A Lowell man was sentenced to life in prison Monday after he pleaded guilty to committing multiple acts of rape against a 9-year-old girl.

Daniel M. Pottmeyer, 29, of 7959 State Route 60, was arrested in August after a lengthy investigation by the Washington County Sheriff’s Office and Washington County Children Services.

The victim’s mother reported the abuse in May.

“It took a little while to get the evidence together,” said Capt. Troy Hawkins with the sheriff’s office.

Pottmeyer was not what investigators call an “in-home” perpetrator, meaning he did not live with the girl, nor did he have access to her during the investigation, added Hawkins.

Photographic evidence of the sexual abuse surfaced during the investigation, and Pottmeyer confessed to the acts, he said.

There is no evidence Pottmeyer shared the photographs, Hawkins said.
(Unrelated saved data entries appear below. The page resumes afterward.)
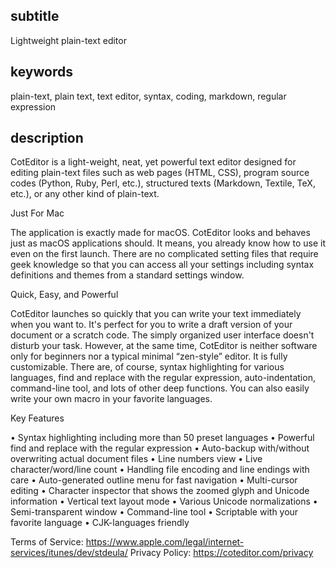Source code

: 
subtitle
-----------

Lightweight plain-text editor


keywords
-----------

plain-text, plain text, text editor, syntax, coding, markdown, regular expression


description
-----------

CotEditor is a light-weight, neat, yet powerful text editor designed for editing plain-text files such as web pages (HTML, CSS), program source codes (Python, Ruby, Perl, etc.), structured texts (Markdown, Textile, TeX, etc.), or any other kind of plain-text.


Just For Mac

The application is exactly made for macOS. CotEditor looks and behaves just as macOS applications should. It means, you already know how to use it even on the first launch. There are no complicated setting files that require geek knowledge so that you can access all your settings including syntax definitions and themes from a standard settings window.

Quick, Easy, and Powerful

CotEditor launches so quickly that you can write your text immediately when you want to. It's perfect for you to write a draft version of your document or a scratch code. The simply organized user interface doesn't disturb your task. However, at the same time, CotEditor is neither software only for beginners nor a typical minimal “zen-style” editor. It is fully customizable. There are, of course, syntax highlighting for various languages, find and replace with the regular expression, auto-indentation, command-line tool, and lots of other deep functions. You can also easily write your own macro in your favorite languages.

Key Features

• Syntax highlighting including more than 50 preset languages
• Powerful find and replace with the regular expression
• Auto-backup with/without overwriting actual document files
• Line numbers view
• Live character/word/line count
• Handling file encoding and line endings with care
• Auto-generated outline menu for fast navigation
• Multi-cursor editing
• Character inspector that shows the zoomed glyph and Unicode information
• Vertical text layout mode
• Various Unicode normalizations
• Semi-transparent window
• Command-line tool
• Scriptable with your favorite language
• CJK-languages friendly

Terms of Service: https://www.apple.com/legal/internet-services/itunes/dev/stdeula/
Privacy Policy: https://coteditor.com/privacy
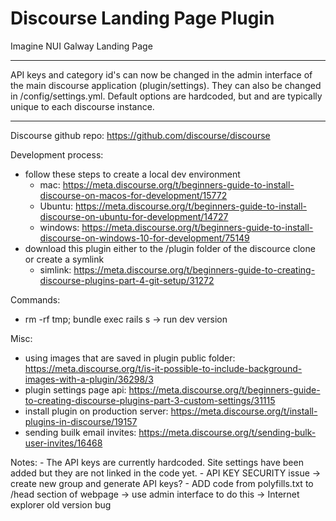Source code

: # Discourse Landing Page Plugin
Imagine NUI Galway Landing Page

---

API keys and category id's can now be changed in the admin interface of the main discourse application (plugin/settings). They can also be changed in /config/settings.yml. Default options are hardcoded, but and are typically unique to each discourse instance.

---

Discourse github repo: https://github.com/discourse/discourse

Development process:
 - follow these steps to create a local dev environment
   - mac: https://meta.discourse.org/t/beginners-guide-to-install-discourse-on-macos-for-development/15772
   - Ubuntu: https://meta.discourse.org/t/beginners-guide-to-install-discourse-on-ubuntu-for-development/14727
   - windows: https://meta.discourse.org/t/beginners-guide-to-install-discourse-on-windows-10-for-development/75149
 - download this plugin either to the /plugin folder of the discource clone or create a symlink
 	 - simlink: https://meta.discourse.org/t/beginners-guide-to-creating-discourse-plugins-part-4-git-setup/31272


Commands:
 - rm -rf tmp; bundle exec rails s -> run dev version


Misc:
 - using images that are saved in plugin public folder: https://meta.discourse.org/t/is-it-possible-to-include-background-images-with-a-plugin/36298/3
 - plugin settings page api: https://meta.discourse.org/t/beginners-guide-to-creating-discourse-plugins-part-3-custom-settings/31115
 - install plugin on production server: https://meta.discourse.org/t/install-plugins-in-discourse/19157
 - sending builk email invites: https://meta.discourse.org/t/sending-bulk-user-invites/16468


 Notes:
 	- The API keys are currently hardcoded. Site settings have been added but they are not linked in the code yet.
 	- API KEY SECURITY issue -> create new group and generate API keys?
 	- ADD code from polyfills.txt to /head section of webpage -> use admin interface to do this -> Internet explorer old version bug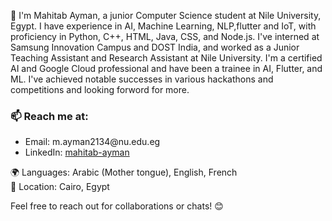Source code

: <p>
  👋 I'm Mahitab Ayman, a junior Computer Science student at Nile University, Egypt. I have experience in AI, Machine Learning, NLP,flutter and IoT, with proficiency in Python, C++, HTML, Java, CSS, and Node.js. I've interned at Samsung Innovation Campus and DOST India, and worked as a Junior Teaching Assistant and Research Assistant at Nile University. I'm a certified AI and Google Cloud professional and have been a trainee in AI, Flutter, and ML. I've achieved notable successes in various hackathons and competitions and looking forword for more.
</p>

<h3>📫 Reach me at:</h3>
<ul>
  <li>Email: m.ayman2134@nu.edu.eg</li>
  <li>LinkedIn: <a href="https://www.linkedin.com/in/mahitab-ayman/">mahitab-ayman</a></li>
  
</ul>

<p>
  🌍 Languages: Arabic (Mother tongue), English, French<br>
  📍 Location: Cairo, Egypt
</p>

<p>
  Feel free to reach out for collaborations or chats! 😊
</p>
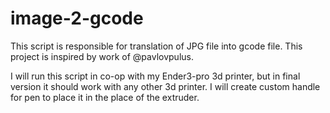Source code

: # image-2-gcode
This script is responsible for translation of JPG file into gcode file. This project is inspired by work of @pavlovpulus.

I will run this script in co-op with my Ender3-pro 3d printer, but in final version it should work with any other 3d printer. I will create custom handle for pen to place it in the place of the extruder. 
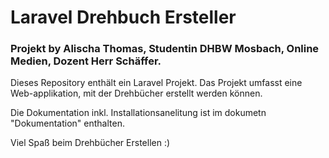 # Laravel Drehbuch Ersteller

### Projekt by Alischa Thomas, Studentin DHBW Mosbach, Online Medien, Dozent Herr Schäffer.

Dieses Repository enthält ein Laravel Projekt. Das Projekt umfasst eine Web-applikation, mit der Drehbücher erstellt werden können.


Die Dokumentation inkl. Installationsanelitung ist im dokumetn "Dokumentation" enthalten.

Viel Spaß beim Drehbücher Erstellen :)




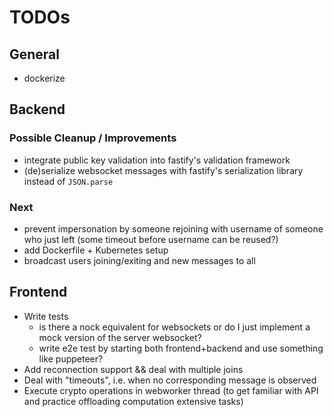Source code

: # TODOs

## General

- dockerize

## Backend

### Possible Cleanup / Improvements

- integrate public key validation into fastify's validation framework
- (de)serialize websocket messages with fastify's serialization library instead of `JSON.parse`

### Next

- prevent impersonation by someone rejoining with username of someone who just left (some timeout before username can be reused?)
- add Dockerfile + Kubernetes setup
- broadcast users joining/exiting and new messages to all

## Frontend

- Write tests
  - is there a nock equivalent for websockets or do I just implement a mock version of the server websocket?
  - write e2e test by starting both frontend+backend and use something like puppeteer?
- Add reconnection support && deal with multiple joins
- Deal with "timeouts", i.e. when no corresponding message is observed
- Execute crypto operations in webworker thread (to get familiar with API and practice offloading computation extensive tasks)
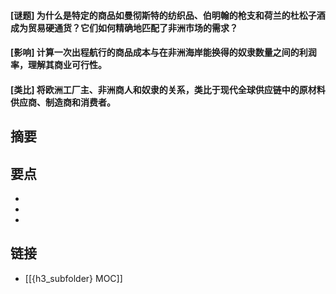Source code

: #### [谜题] 为什么是特定的商品如曼彻斯特的纺织品、伯明翰的枪支和荷兰的杜松子酒成为贸易硬通货？它们如何精确地匹配了非洲市场的需求？


#### [影响] 计算一次出程航行的商品成本与在非洲海岸能换得的奴隶数量之间的利润率，理解其商业可行性。


#### [类比] 将欧洲工厂主、非洲商人和奴隶的关系，类比于现代全球供应链中的原材料供应商、制造商和消费者。


## 摘要


## 要点

- 
- 
- 

## 链接

- [[{h3_subfolder} MOC]]
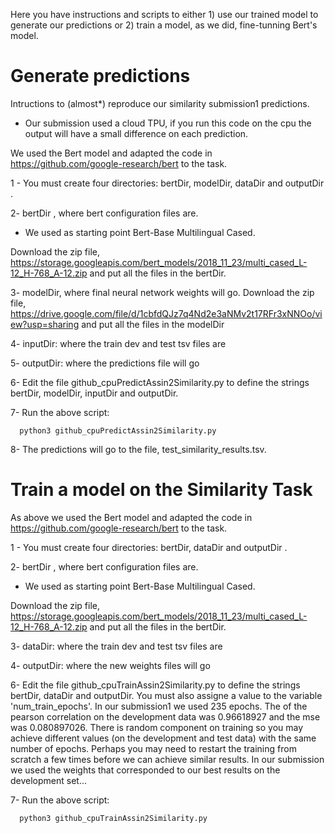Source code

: Here you have instructions and scripts to either 1) use our trained model to generate our predictions or 2) train a model, as we did, fine-tunning Bert's model. 



# Generate predictions


Intructions to (almost*) reproduce our similarity submission1 predictions.

* Our submission used a cloud TPU, if you run this code on the cpu the output will have a small difference on each prediction.


We used the Bert model and adapted the code in https://github.com/google-research/bert to the task.

1 - You must create four directories: bertDir, modelDir, dataDir and outputDir .

2- bertDir , where bert configuration files are.
  - We used as starting point Bert-Base Multilingual Cased. 
    
  Download the zip file,   https://storage.googleapis.com/bert_models/2018_11_23/multi_cased_L-12_H-768_A-12.zip
  and put all the files in the bertDir.
  
3- modelDir, where final neural network weights will go.
   Download the zip file, https://drive.google.com/file/d/1cbfdQJz7q4Nd2e3aNMv2t17RFr3xNNOo/view?usp=sharing
   and put all the files in the modelDir
   
4- inputDir: where the train dev and test tsv files are

5- outputDir: where the predictions file will go

6- Edit the file github_cpuPredictAssin2Similarity.py to define the strings bertDir, modelDir, inputDir and outputDir.

7- Run the above script:

      python3 github_cpuPredictAssin2Similarity.py
8- The predictions will go to the file, test_similarity_results.tsv.


# Train a model on the Similarity Task

As above we used the Bert model and adapted the code in https://github.com/google-research/bert to the task.

1 - You must create four directories: bertDir, dataDir and outputDir .

2- bertDir , where bert configuration files are.
  - We used as starting point Bert-Base Multilingual Cased. 
    
  Download the zip file,   https://storage.googleapis.com/bert_models/2018_11_23/multi_cased_L-12_H-768_A-12.zip
  and put all the files in the bertDir.
  
3- dataDir: where the train dev and test tsv files are

4- outputDir: where the new weights files will go

6- Edit the file github_cpuTrainAssin2Similarity.py to define the strings bertDir, dataDir and outputDir. You must also assigne a value to the variable 'num_train_epochs'. In our submission1 we used 235 epochs. The of the pearson correlation
 on the development data was 0.96618927 and the mse was 0.080897026. There is random component on training so you may achieve different values (on the development and test data) with the same number of epochs. Perhaps you may need to restart the training from scratch a few times before we can achieve similar results. In our submission we used the weights that corresponded to our best results on the development set... 

7- Run the above script:

      python3 github_cpuTrainAssin2Similarity.py
  





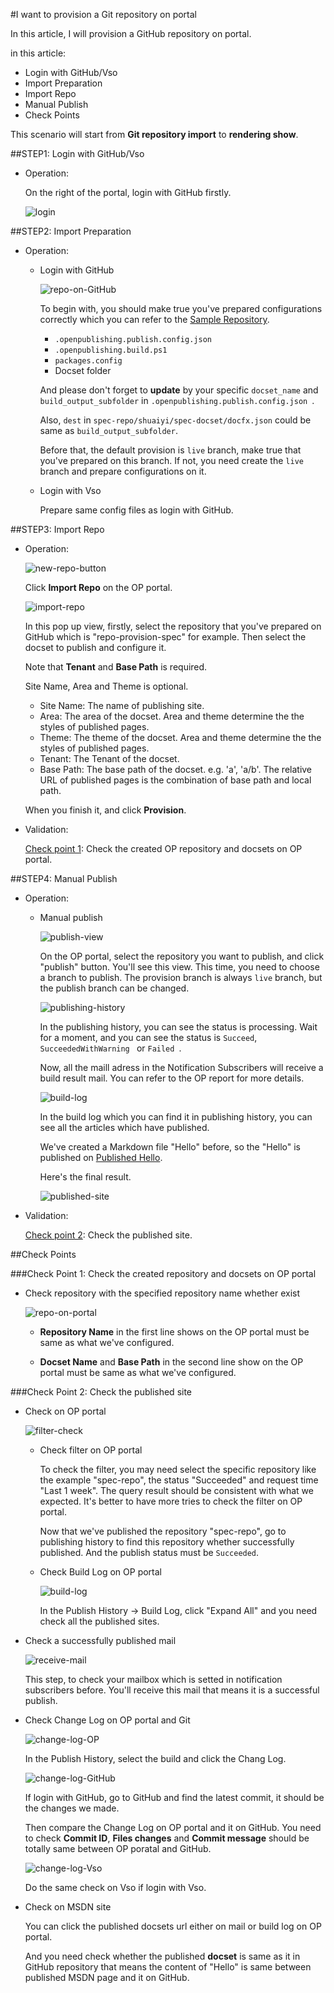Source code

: #I want to provision a Git repository on portal

In this article, I will provision a GitHub repository on portal.

in this article:

- Login with GitHub/Vso
- Import Preparation
- Import Repo
- Manual Publish
- Check Points

This scenario will start from **Git repository import** to **rendering show**.

##STEP1: Login with GitHub/Vso

- Operation:

	On the right of the portal, login with GitHub firstly.

	![login](../images/specimages/Common/login.jpg)

##STEP2: Import Preparation

- Operation:
	
	- Login with GitHub
	
		![repo-on-GitHub](../images/specimages/ProvisionRepo/repo-on-GitHub.jpg)
	
		To begin with, you should make true you've prepared configurations correctly which you can refer to the [Sample Repository](https://github.com/openpublishtest/spec-repo).
	
		- `.openpublishing.publish.config.json`
		- `.openpublishing.build.ps1`
		- `packages.config`
		- Docset folder
		
		And please don't forget to **update** by your specific `docset_name` and `build_output_subfolder` in `.openpublishing.publish.config.json `.
	
		Also, `dest` in `spec-repo/shuaiyi/spec-docset/docfx.json` could be same as `build_output_subfolder`.
	
		Before that, the default provision is `live` branch, make true that you've prepared on this branch. If not, you need create the `live` branch and prepare configurations on it.

	- Login with Vso
		
		Prepare same config files as login with GitHub.

##STEP3: Import Repo

- Operation:

	![new-repo-button](../images/specimages/Common/new-repo-button.jpg)
	
	Click **Import Repo** on the OP portal.

	![import-repo](../images/specimages/ProvisionRepo/import-repo.jpg)

	In this pop up view, firstly, select the repository that you've prepared on GitHub which is "repo-provision-spec" for example. Then select the docset to publish and configure it.

	Note that **Tenant** and **Base Path** is required.
	
	Site Name, Area and Theme is optional.

	- Site Name: The name of publishing site.
	- Area: The area of the docset. Area and theme determine the the styles of published pages.
	- Theme: The theme of the docset. Area and theme determine the the styles of published pages.
	- Tenant: The Tenant of the docset.
	- Base Path: The base path of the docset. e.g. 'a', 'a/b'. The relative URL of published pages is the combination of base path and local path.
	
	When you finish it, and click **Provision**.
	
- Validation:
	
	[Check point 1](#check-point-1): Check the created OP repository and docsets on OP portal.

##STEP4: Manual Publish

- Operation:
	
	- Manual publish
	
		![publish-view](../images/specimages/ProvisionRepo/publish-view.jpg)
	
		On the OP portal, select the repository you want to publish, and click "publish" button. You'll see this view. This time, you need to choose a branch to publish. The provision branch is always `live` branch, but the publish branch can be changed.
	
		![publishing-history](../images/specimages/ProvisionRepo/publishing-history.jpg)	
	
		In the publishing history, you can see the status is processing. Wait for a moment, and you can see the status is `Succeed`, `SucceededWithWarning ` or `Failed `. 
	
		Now, all the maill adress in the Notification Subscribers will receive a build result mail. You can refer to the OP report for more details.
	
		![build-log](../images/specimages/ProvisionRepo/build-log.jpg)
	
		In the build log which you can find it in publishing history, you can see all the articles which have published. 
	
		We've created a Markdown file "Hello" before, so the "Hello" is published on [Published Hello](https://ppe.msdn.microsoft.com/en-us/shuaiyi/spec-provision-docset/Hello?branch=live). 
	
		Here's the final result.
	
		![published-site](../images/specimages/ProvisionRepo/published-site.jpg)
	
- Validation:
	
	[Check point 2](#check-point-2): Check the published site.

##Check Points

###<span id="check-point-1">Check Point 1: Check the created repository and docsets on OP portal</span>
	
- Check repository with the specified repository name whether exist
		
	![repo-on-portal](../images/specimages/ProvisionRepo/repo-on-portal.jpg)
	
	- **Repository Name** in the first line shows on the OP portal must be same as what we've configured.
	
	- **Docset Name** and **Base Path** in the second line show on the OP portal must be same as what we've configured.

###<span id="check-point-2">Check Point 2: Check the published site</span>

* Check on OP portal
	
	![filter-check](../images/specimages/Common/filter-check.jpg)	

	* Check filter on OP portal
	
		To check the filter, you may need select the specific repository like the example "spec-repo", the status "Succeeded" and request time "Last 1 week". The query result should be consistent with what we expected. It's better to have more tries to check the filter on OP portal.

		Now that we've published the repository "spec-repo", go to publishing history to find this repository whether successfully published. And the publish status must be `Succeeded`.

	* Check Build Log on OP portal
	
		![build-log](../images/specimages/ProvisionRepo/build-log.jpg)

		In the Publish History -> Build Log, click "Expand All" and you need check all the published sites. 

* Check a successfully published mail
	
	![receive-mail](../images/specimages/ProvisionRepo/receive-mail.jpg)

	This step, to check your mailbox which is setted in notification subscribers before. You'll receive this mail that means it is a successful publish.

* Check Change Log on OP portal and Git

	![change-log-OP](../images/specimages/Common/change-log-OP.jpg)

	In the Publish History, select the build and click the Chang Log.

	![change-log-GitHub](../images/specimages/Common/change-log-GitHub.jpg)

	If login with GitHub, go to GitHub and find the latest commit, it should be the changes we made.

	Then compare the Change Log on OP portal and it on GitHub. You need to check **Commit ID**, **Files changes** and **Commit message** should be totally same between OP poratal and GitHub.

	![change-log-Vso](../images/specimages/Common/change-log-Vso.jpg)

	Do the same check on Vso if login with Vso.

* Check on MSDN site

	You can click the published docsets url either on mail or build log on OP portal.

	And you need check whether the published **docset** is same as it in GitHub repository that means the content of "Hello" is same between published MSDN page and it on GitHub.
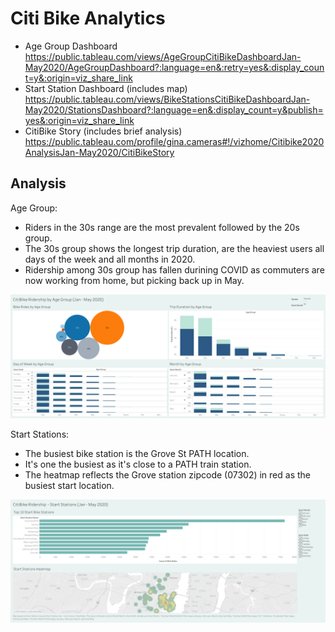 # Citi Bike Analytics

* Age Group Dashboard
https://public.tableau.com/views/AgeGroupCitiBikeDashboardJan-May2020/AgeGroupDashboard?:language=en&:retry=yes&:display_count=y&:origin=viz_share_link
* Start Station Dashboard (includes map)
https://public.tableau.com/views/BikeStationsCitiBikeDashboardJan-May2020/StationsDashboard?:language=en&:display_count=y&publish=yes&:origin=viz_share_link
* CitiBike Story (includes brief analysis)
https://public.tableau.com/profile/gina.cameras#!/vizhome/Citibike2020AnalysisJan-May2020/CitiBikeStory

## Analysis

Age Group: 
 * Riders in the 30s range are the most prevalent followed by the 20s group.
 * The 30s group shows the longest trip duration, are the heaviest users all days of the week and all months in 2020. 
 * Ridership among 30s group has fallen durining COVID as commuters are now working from home, but picking back up in May.
 
 ![1-dash](Images/age.png)

Start Stations:
 * The busiest bike station is the Grove St PATH location. 
 * It's one the busiest as it's close to a PATH train station. 
 * The heatmap reflects the Grove station zipcode (07302) in red as the busiest start location.

 ![2-dash](Images/stations.png)
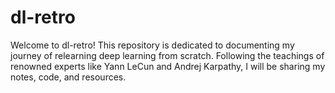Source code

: # dl-retro

Welcome to dl-retro! This repository is dedicated to documenting my journey of relearning deep learning from scratch. Following the teachings of renowned experts like Yann LeCun and Andrej Karpathy, I will be sharing my notes, code, and resources.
Pottmeyer was indicted on three first-degree felony counts of rape of a child less than 10 years old and a second-degree felony count of pandering obscenity involving a minor.

Monday he pleaded guilty as charged, said Washington County Assistant Prosecutor Kevin Rings.

“We had a really good investigation from Children Services and the sheriff’s office. We had great cooperation from the victim’s family,” said Rings of the plea.

The sexual acts are believed to have taken place between January and April 2013, said Rings.

The three counts of rape relate to three different types of sexual acts and carry enhanced penalty provisions, he said.

That means they carry a maximum penalty of life in prison rather than the typical 11 year maximum associated with a first-degree felony.

Washington County Common Pleas Court Judge Randall Burnworth sentenced Pottmeyer to life in prison with no possibility of parole for 25 years on the three rape counts. Additionally, Pottmeyer was sentenced to seven years-one year shy of the maximum-on the pandering charge.

Pottmeyer will not be eligible for parole for 32 years. He will be 61.

“That was one of our goals, to make sure he’d be well into his 60s and hopefully rehabilitated before he’s eligible for parole,” said Rings.